顾时欲自然是听到了,在一众起哄声中,眼里带笑走到连州面前,伸出手摊开手掌,语气亲密又黏糊:“州州……”
这番姿态又引得众女鬼尖叫,男子听到都觉得牙疼。
连州垂眸望着顾时欲摊开的手心,眼里没什么情绪,但还是将手放上了去,随即被顾时欲牵着一起往外走,接亲的队伍也在后面慢慢跟上。
没走几步,握着的手就被人十指相扣,连州垂在另一侧的手紧了又紧,不明白这人怎么能这么演的这么好又这么自然。
心中的恨意又增几分,连州忍着不适和厌恶,握紧了和顾时欲十指相扣的手,给出回应。
以往无比贪恋这样的温暖,现在只觉粘腻又可笑。
路程不算长,连州没有刻意压着步子,速度比来时快了不少,众鬼只以为是两位新人等不及了,相视一笑后心里了然,也快速跟上,敲锣打鼓的声音响了一路。
顾时欲非常细致的注意到连州眼尾有些泛红,衣襟上有小片暗色的痕迹,担心问道:“怎么哭了?”
温柔的语气和不加掩饰的担心让连州眼神暗了暗,随即扯出一抹笑看向顾时欲,没有露出任何破绽,轻声道:“今天太开心了。

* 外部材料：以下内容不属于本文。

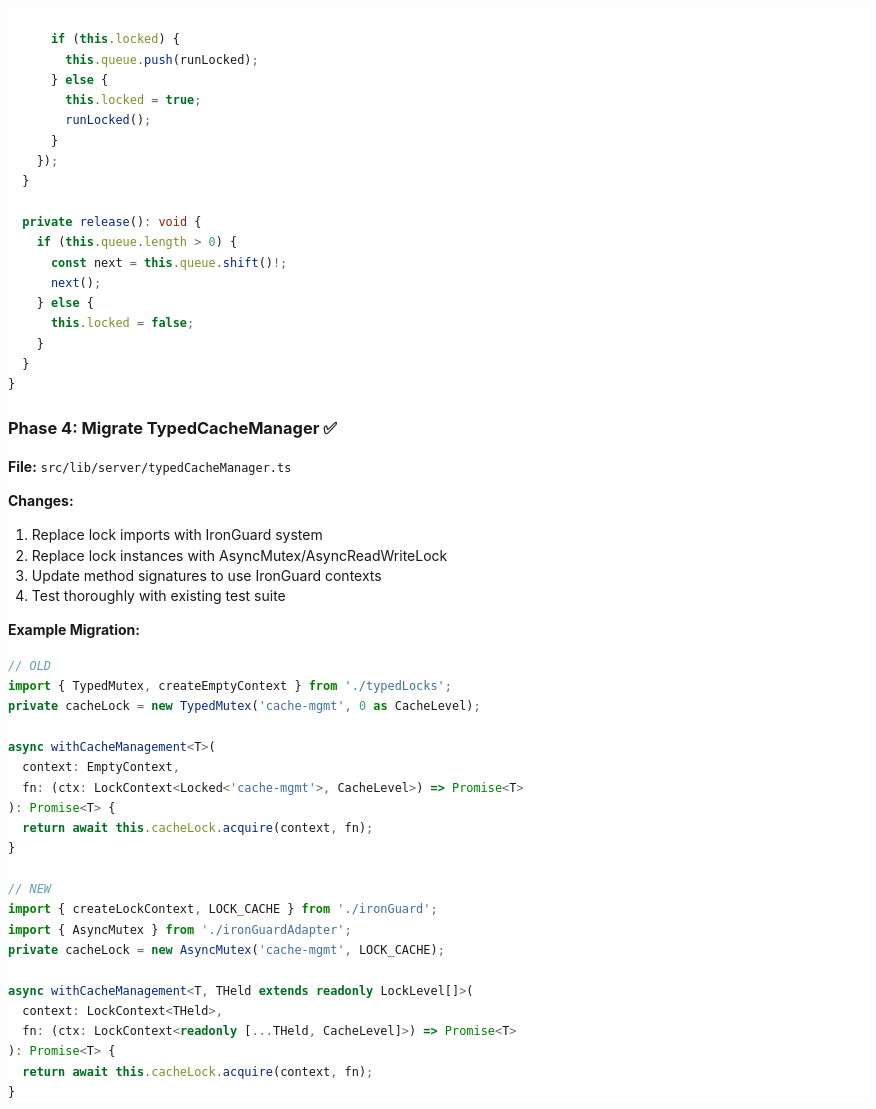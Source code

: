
 ```typescript
      
      if (this.locked) {
        this.queue.push(runLocked);
      } else {
        this.locked = true;
        runLocked();
      }
    });
  }
  
  private release(): void {
    if (this.queue.length > 0) {
      const next = this.queue.shift()!;
      next();
    } else {
      this.locked = false;
    }
  }
}
```

### Phase 4: Migrate TypedCacheManager ✅

**File:** `src/lib/server/typedCacheManager.ts`

**Changes:**
1. Replace lock imports with IronGuard system
2. Replace lock instances with AsyncMutex/AsyncReadWriteLock
3. Update method signatures to use IronGuard contexts
4. Test thoroughly with existing test suite

**Example Migration:**
```typescript
// OLD
import { TypedMutex, createEmptyContext } from './typedLocks';
private cacheLock = new TypedMutex('cache-mgmt', 0 as CacheLevel);

async withCacheManagement<T>(
  context: EmptyContext,
  fn: (ctx: LockContext<Locked<'cache-mgmt'>, CacheLevel>) => Promise<T>
): Promise<T> {
  return await this.cacheLock.acquire(context, fn);
}

// NEW
import { createLockContext, LOCK_CACHE } from './ironGuard';
import { AsyncMutex } from './ironGuardAdapter';
private cacheLock = new AsyncMutex('cache-mgmt', LOCK_CACHE);

async withCacheManagement<T, THeld extends readonly LockLevel[]>(
  context: LockContext<THeld>,
  fn: (ctx: LockContext<readonly [...THeld, CacheLevel]>) => Promise<T>
): Promise<T> {
  return await this.cacheLock.acquire(context, fn);
}
```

”
是啊,太开心了。
一想到你发现阴谋被戳破的表情,我就更开心了——
连州嘴角的笑意不断扩大,姣好的面容更加令人惊艳,顾时欲喉结不住地滚动,眼里欲.望浮现,期待了许久的新婚夜令他心神躁动,前所未有的渴望。
到了宽敞的堂厅,不早不晚正好八点,拜堂仪式有条不紊的进行着。
高堂无人,但放着连州父母的牌位,偏下的一侧也放了一张木椅,上面放着的是连城的牌位,就像是他们在默默注视着这一切。
他忘记让人将牌位请回去了……
连州手指微微蜷缩,但很快又恢复了镇定,垂眸掩去嘲讽之色。
他在担心什么……到手的傀儡这人怎么可能放弃?
顾时欲心机深沉又阴险狡诈,就算发现被戳破阴谋,也必定会好好跟他拜堂,事后再寻个借口将这件事圆回去,他不是早就料到这点了吗?
相比之下,这人的做法非常明智,而他早早的就将这人带到父母大哥面前,真是愚不可及,连州满腔恨意翻涌,根本抑制不住,只能闭眼试图压下。

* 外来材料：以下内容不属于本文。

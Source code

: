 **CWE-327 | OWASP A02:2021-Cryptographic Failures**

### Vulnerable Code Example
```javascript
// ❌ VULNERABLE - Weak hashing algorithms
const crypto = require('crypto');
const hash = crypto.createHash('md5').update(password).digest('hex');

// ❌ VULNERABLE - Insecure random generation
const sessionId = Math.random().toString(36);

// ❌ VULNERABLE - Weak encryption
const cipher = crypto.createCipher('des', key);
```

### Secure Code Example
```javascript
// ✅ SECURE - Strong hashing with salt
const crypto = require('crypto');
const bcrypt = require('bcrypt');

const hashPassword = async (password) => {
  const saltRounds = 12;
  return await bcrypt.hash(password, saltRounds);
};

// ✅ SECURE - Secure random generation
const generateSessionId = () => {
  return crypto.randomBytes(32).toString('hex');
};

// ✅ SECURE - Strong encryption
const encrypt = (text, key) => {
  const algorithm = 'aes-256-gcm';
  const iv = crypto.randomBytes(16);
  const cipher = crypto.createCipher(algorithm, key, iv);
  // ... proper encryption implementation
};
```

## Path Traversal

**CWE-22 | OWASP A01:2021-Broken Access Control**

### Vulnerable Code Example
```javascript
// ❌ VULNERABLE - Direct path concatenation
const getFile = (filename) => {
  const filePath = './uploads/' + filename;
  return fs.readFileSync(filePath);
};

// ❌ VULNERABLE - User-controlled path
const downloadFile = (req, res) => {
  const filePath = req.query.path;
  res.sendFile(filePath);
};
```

他挣脱被握紧的手,拉开与顾时欲的距离,拒绝理会这人幽怨的眼神,侧身看向管家。
台下新人容貌气质般配,管家很欣慰,众宾客齐聚,吉时已到,接收到信息的管家示意热闹的众鬼稍稍安静,在一众注视下拿出仔细存放的婚书,高声念出。
美好的祝福、郑重的誓词、殷切的期盼接连不断,组成意义非凡的婚书。
但众鬼在意的却不是这些,而是管家念出的新人的名字,“顾时欲”三个字实在令鬼耳熟。
这不就是少爷前几天让寻的那个天师吗?众鬼面面相觑,又见连州没什么反应,便以为是碰巧。管家觉得有些不对劲,可少爷早就看了婚书,他不得不打消疑虑。

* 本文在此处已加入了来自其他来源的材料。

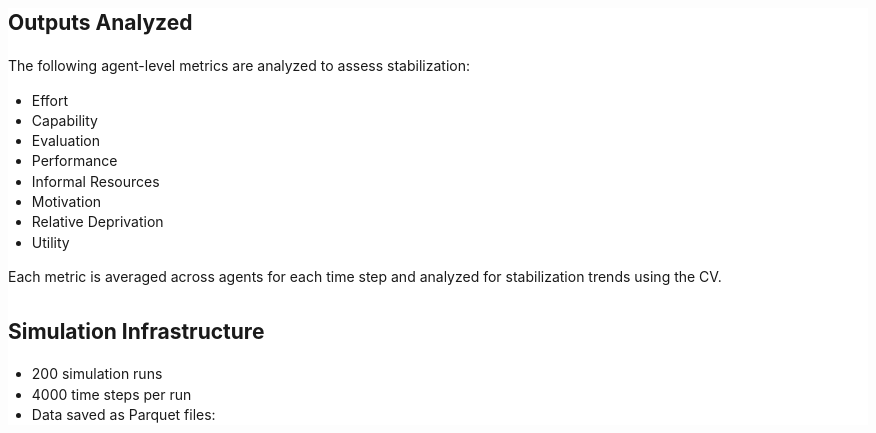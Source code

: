 



## Outputs Analyzed
The following agent-level metrics are analyzed to assess stabilization:
- Effort
- Capability
- Evaluation
- Performance
- Informal Resources
- Motivation
- Relative Deprivation
- Utility

Each metric is averaged across agents for each time step and analyzed for stabilization trends using the CV.

## Simulation Infrastructure

- 200 simulation runs
- 4000 time steps per run
- Data saved as Parquet files:



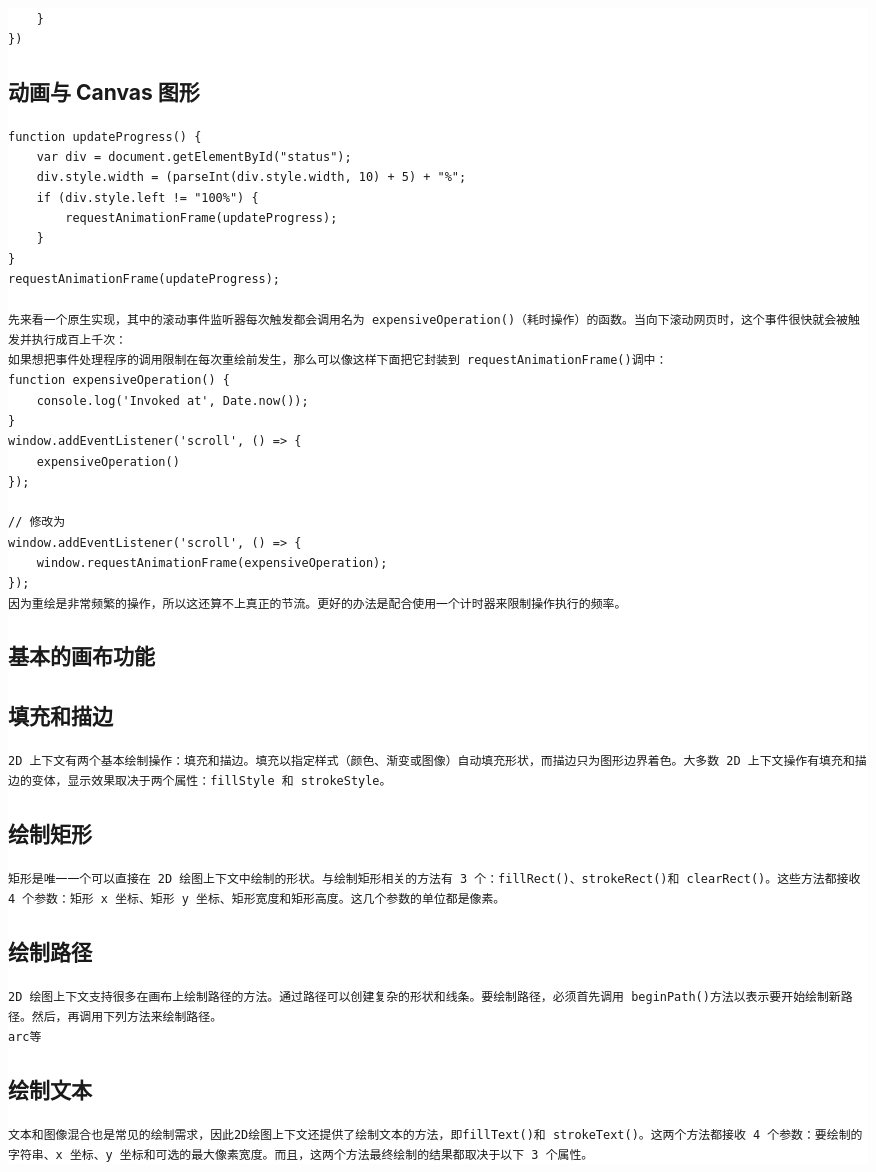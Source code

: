         }
    })

##  动画与 Canvas 图形 
    function updateProgress() {
        var div = document.getElementById("status");
        div.style.width = (parseInt(div.style.width, 10) + 5) + "%";
        if (div.style.left != "100%") {
            requestAnimationFrame(updateProgress);
        }
    }
    requestAnimationFrame(updateProgress); 

    先来看一个原生实现，其中的滚动事件监听器每次触发都会调用名为 expensiveOperation()（耗时操作）的函数。当向下滚动网页时，这个事件很快就会被触发并执行成百上千次：
    如果想把事件处理程序的调用限制在每次重绘前发生，那么可以像这样下面把它封装到 requestAnimationFrame()调中：
    function expensiveOperation() {
        console.log('Invoked at', Date.now());
    }
    window.addEventListener('scroll', () => {
        expensiveOperation()
    });

    // 修改为
    window.addEventListener('scroll', () => {
        window.requestAnimationFrame(expensiveOperation);
    });
    因为重绘是非常频繁的操作，所以这还算不上真正的节流。更好的办法是配合使用一个计时器来限制操作执行的频率。

##  基本的画布功能
##  填充和描边
    2D 上下文有两个基本绘制操作：填充和描边。填充以指定样式（颜色、渐变或图像）自动填充形状，而描边只为图形边界着色。大多数 2D 上下文操作有填充和描边的变体，显示效果取决于两个属性：fillStyle 和 strokeStyle。

##  绘制矩形
    矩形是唯一一个可以直接在 2D 绘图上下文中绘制的形状。与绘制矩形相关的方法有 3 个：fillRect()、strokeRect()和 clearRect()。这些方法都接收 4 个参数：矩形 x 坐标、矩形 y 坐标、矩形宽度和矩形高度。这几个参数的单位都是像素。

##  绘制路径
    2D 绘图上下文支持很多在画布上绘制路径的方法。通过路径可以创建复杂的形状和线条。要绘制路径，必须首先调用 beginPath()方法以表示要开始绘制新路径。然后，再调用下列方法来绘制路径。
    arc等

##  绘制文本
    文本和图像混合也是常见的绘制需求，因此2D绘图上下文还提供了绘制文本的方法，即fillText()和 strokeText()。这两个方法都接收 4 个参数：要绘制的字符串、x 坐标、y 坐标和可选的最大像素宽度。而且，这两个方法最终绘制的结果都取决于以下 3 个属性。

一切如常,顾时欲却犹如被人当头一棒,不可置信的愣在当场,大脑一片空白,管家后面念了什么再也听不清了。
顾时欲——为什么会是顾时欲?!
连州他——
顾时欲僵着身体看向连州,连州依旧是嘴角带笑,甚至嘴角的弧度从一开始就没有任何变化,仿佛一张假面贴在了脸上。
连州他已经知道了,在接亲前就已经知道了……
意识到这个事实,顾时欲仿佛置身于冬日的寒潭之下,冷得浑身冰凉,张口欲解释什么,可被戳穿的欺骗又让一切显得苍白无力。
“州州……”他薄唇张合半晌,最终将所有的解释咽下,化作一声虚弱的呼唤。
可连州闻言看过来的眼眸里,早已没有一丝温度,比冬日里寒潭的水更冷,落在他身上的视线化为实质,如利剑刺穿他的心脏,彻底断了顾时欲最后一丝希望。
所以,一次机会都不愿给他,是吗?
顾时欲黑眸渐深,绝望之下催生出孤注一掷的疯狂,顷刻间已经做好了决定。
连州始终注视着顾时欲的变化,可想象中的痛快一点都没感觉到,反而是持续的痛恨在心里徘徊折磨,他只想快点结束这场荒唐。
看到顾时欲冷硬的神态,连州勾起的唇角一点点抹平,最终面无表情移开了视线。
终于不打算继续演了是么。
正好,这出令人厌倦的戏,他也腻了。